Citigroup fires executive Jason Gelinas for running a QAnon website

Citigroup fires executive Jason Gelinas for running a QAnon website

Citigroup has fired an executive who was unmasked last month as the operator of a popular QAnon website.

Jason Gelinas, a senior vice president in Citi’s technology group, got a pink slip from the $1.9 trillion megabank after it was discovered he was running QMap, a user-friendly website that collected and organized the various postings of Q, the pseudonym of QAnon’s mysterious founder and leader of the controversial conspiracy group.

“Mr.

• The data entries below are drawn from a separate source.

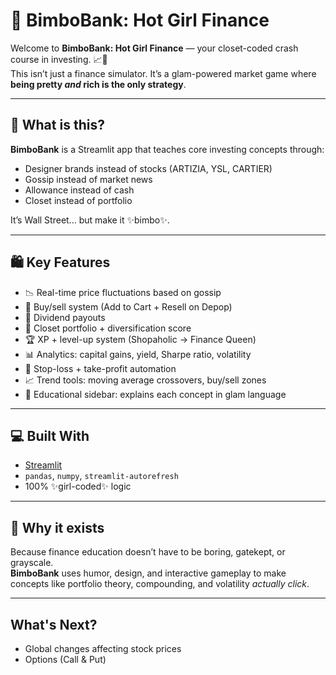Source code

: # 💅 BimboBank: Hot Girl Finance

Welcome to **BimboBank: Hot Girl Finance** — your closet-coded crash course in investing. 📈👛  
This isn’t just a finance simulator. It’s a glam-powered market game where **being pretty *and* rich is the only strategy**.

---

## 🌟 What is this?

**BimboBank** is a Streamlit app that teaches core investing concepts through:
- Designer brands instead of stocks (ARTIZIA, YSL, CARTIER)
- Gossip instead of market news
- Allowance instead of cash
- Closet instead of portfolio

It’s Wall Street... but make it ✨bimbo✨.

---

## 🛍️ Key Features

- 📉 Real-time price fluctuations based on gossip
- 🛒 Buy/sell system (Add to Cart + Resell on Depop)
- 💸 Dividend payouts
- 🧸 Closet portfolio + diversification score
- 🏆 XP + level-up system (Shopaholic → Finance Queen)
- 📊 Analytics: capital gains, yield, Sharpe ratio, volatility
- 🎯 Stop-loss + take-profit automation
- 📈 Trend tools: moving average crossovers, buy/sell zones
- 🧠 Educational sidebar: explains each concept in glam language

---

## 💻 Built With

- [Streamlit](https://streamlit.io/)
- `pandas`, `numpy`, `streamlit-autorefresh`
- 100% ✨girl-coded✨ logic

---

## 🧠 Why it exists

Because finance education doesn’t have to be boring, gatekept, or grayscale.  
**BimboBank** uses humor, design, and interactive gameplay to make concepts like portfolio theory, compounding, and volatility *actually click*.

---

## What's Next?
- Global changes affecting stock prices
- Options (Call & Put)
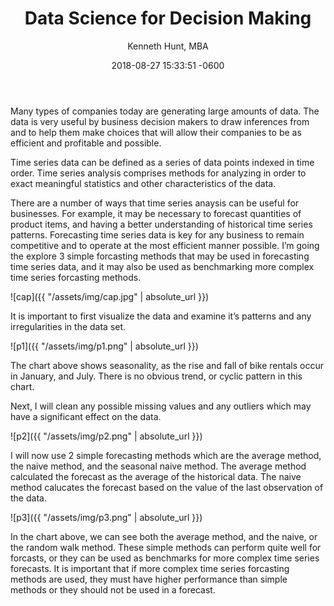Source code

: ﻿---
layout: post
title:  "Data Science for Decision Making"
date:   2018-08-27 15:33:51 -0600
author: "Kenneth Hunt, MBA"
image: me3.JPG
---


Many types of companies today are generating large amounts of data. The data is very useful by business decision makers to draw 
inferences from and to help them make choices that will allow their companies to be as efficient and profitable and 
possible.

Time series data can be defined as a series of data points indexed in time order. Time series analysis comprises methods 
for analyzing in order to exact meaningful statistics and other characteristics of the data.

There are a number of ways that time series anaysis can be useful for businesses. For example, it may be necessary to 
forecast quantities of product items, and having a better understanding of historical time series patterns.
Forecasting time series data is key for any business to remain competitive and to operate at the most efficient manner
 possible. I’m going the explore 3 simple forcasting methods that may be used in forecasting time series data, and it may
 also be used as benchmarking more complex time series forcasting methods.

![cap]({{ "/assets/img/cap.jpg" | absolute_url }})

It is important to first visualize the data and examine it’s patterns and any irregularities in the data set.

![p1]({{ "/assets/img/p1.png" | absolute_url }})

The chart above shows seasonality, as the rise and fall of bike rentals occur in January, and July. There is no obvious trend,
 or cyclic pattern in this chart.

Next, I will clean any possible missing values and any outliers which may have a significant effect on the data.

![p2]({{ "/assets/img/p2.png" | absolute_url }})

I will now use 2 simple forecasting methods which are the average method, the naive method, and the seasonal naive method. 
The average method calculated the forecast as the average of the historical data. The naive method calucates the forecast 
based on the value of the last observation of the data.

![p3]({{ "/assets/img/p3.png" | absolute_url }})

In the chart above, we can see both the average method, and the naive, or the random walk method. These simple methods can 
perform quite well for forcasts, or they can be used as benchmarks for more complex time series forecasts. It is important
 that if more complex time series forcasting methods are used, they must have higher performance than simple methods or they 
should not be used in a forecast.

Gelinas is no longer employed by Citi,” a company spokesperson said in a statement. “Our Code of Conduct includes specific policies that employees are required to adhere to, and when breaches are identified, the firm takes action.”

The spokesperson didn’t elaborate, but last month the bank had said “employees are required to disclose and obtain approvals for outside business activities.” At the time, multiple reports had found that Gelinas was earning more than $3,000 a month from the crowdfunding site Patreon to pay QMap’s bills.

Gelinas, a 48-year-old resident of Berkeley Heights, NJ, was outed in early September by Logically, a fact-checking news site that also discovered Gelinas is a longtime Wall Street IT expert who joined Citi in 2003 after a stint at Credit Suisse.


Reached by Bloomberg outside his home last month, Gelinas described QAnon — a conspiracy theory that claims President Trump is battling a “deep state” ring of child-sex traffickers — as “a patriotic movement to save the country.”

It’s not an ideal time for Citi to be reckoning with a politically sensitive firing, especially in its technology group.

In mid-September, around the same time Gelinas was unmasked as a QAnon major player, reports swirled that regulators are preparing a formal reprimand for Citi for failing to upgrade the bank’s outdated technology systems, opening it up to online threats and other risky behaviors.

On Sept. 10, Citi announced that chief executive Michael Corbat will retire in February, elevating Jane Fraser to CEO and making her the first woman to hold that role at a top-four American bank.